You are invited to spend some time on Niklos Karaboudjan's boat. Quickly after arriving, Karaboudjan, a very wealthy person, is murdered! A coincidence, probably not! So in a rue Agatha Christie style, you need to gather as much evidence as possible and question other passengers and staff of the ship, piecing together the events and deciding who could have possibly committed this terrible crime. People dropping dead all over the place while you have to be at the right place at the right time to watch things happen and to question the passengers, before they are killed. By using a simple point-n-click system, you need to interact with your environment, establishing links with the evidence you find in many of the different areas of the ship. Much like the most of the point-n-click types of adventures, each object found can be highlighted and will activate a list of possible actions, for example, you find a cupboard and can either search, examine or open a drawer. The ship is quite big, so you need to travel around the many rooms by using the map or by guiding Raoul to go in the direction you wish. There several animated - story sequences that add to the plot and give clues on what to do next too.
Different events happen through the game too. Some rooms may be inaccessible earlier in the game but later can be accessed and interesting clues can be picked up. There is a list of topics of conversations displayed relating to the character which allows you to question the suspects on information you've gathered previously. According to the answer, new topics of conversation may be added to the initial list too.
An unnecessary annoying feature here is that actual time progresses through the game, but it seems that it only moves on whenever you pick up another clue. The game can be completed in a variety of different ways, so the story is not linear (as in most of the adventure games back then, except the all mighty Monkey Island series and s few others)
Overall Cruise For A Corpse is one of the best adventure games released for the home-computers, and although there were other of the like back then, still looked and played great! For me, it was the first adventure ever played, and gained my interest pretty much.
The graphics are superb and some of the finest offered by Delphine Software using their great Cinematique unique and incredibly powerful adventure interface and offers nicely detailed bitmapped backdrops along with vector animated characters (remember Another World and Flashback?). Overall, graphics have been some nice touches of humor with nicely details indoor and outdoor areas, and the animation of the characters work well (all characters are made with vectors!) especially when you get the chance to question them. The Amiga version runs a bit faster than the Atari ST but slower when compared to the PC version which is rather obvious. All screens here offer up to 32 colors on screen, and the visuals here are comparable to the PC version (that runs on VGA only).
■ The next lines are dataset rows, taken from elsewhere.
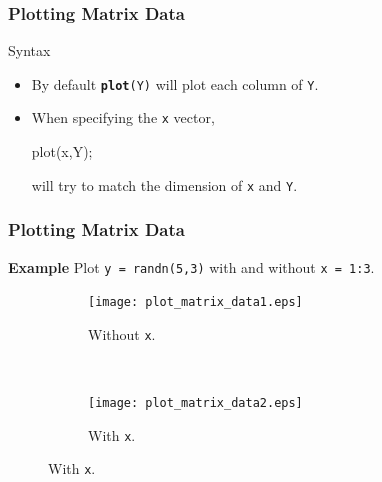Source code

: \documentclass[compress]{beamer}  %
\newcommand{\tttbf}[1]{\texttt{\textbf{#1}}} %
\begin{document}
\begin{frame}[fragile]
\frametitle{Plotting Matrix Data}

\begin{block}{Syntax}
\begin{itemize}[<+->]
    \item By default \tttbf{plot}\texttt{(Y)} will plot each column of \texttt{Y}.
    \item When specifying the \texttt{x} vector,
          \begin{matlabcodebeamer}[frame=none]
          plot(x,Y);
          \end{matlabcodebeamer}
          will try to match the dimension of \texttt{x} and \texttt{Y}.
\end{itemize}
\end{block}

\end{frame}
\begin{frame}[fragile]
\frametitle{Plotting Matrix Data}
\textbf{Example} 
Plot \texttt{y = randn(5,3)} with and without \texttt{x = 1:3}.\pause
\setcounter{subfigure}{0}
\begin{figure}
        \begin{subfigure}[b]{0.3\textwidth}
                \centering
                \texttt{[image: plot\_matrix\_data1.eps]}
                \caption{Without \texttt{x}.}
        \end{subfigure}%
        ~\pause
        \begin{subfigure}[b]{0.3\textwidth}
                \centering
                \texttt{[image: plot\_matrix\_data2.eps]}
                \caption{With \texttt{x}.}
        \end{subfigure}
\end{figure}

\end{frame}
\end{document}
In some screens (i.e. when walking at the boat balconies) the screens use the same amount of colors in both Amiga and PC versions (around 30) whilst he indoor screens are way more colorful in the PC version. But in general, the Amiga graphics are equally pleasant when compared to the Atari ST (16 colors) and the PC version (up to 100 colors on some screen).
Sound is quite good offering a nice introductory tune as well as several in-game tunes that accompany some of the screens or actions. There are also several sampled SFX here such as the creaks and squeaks of timbers and ropes of the wooden ship etc that offer a great atmosphere to the game (Amiga only).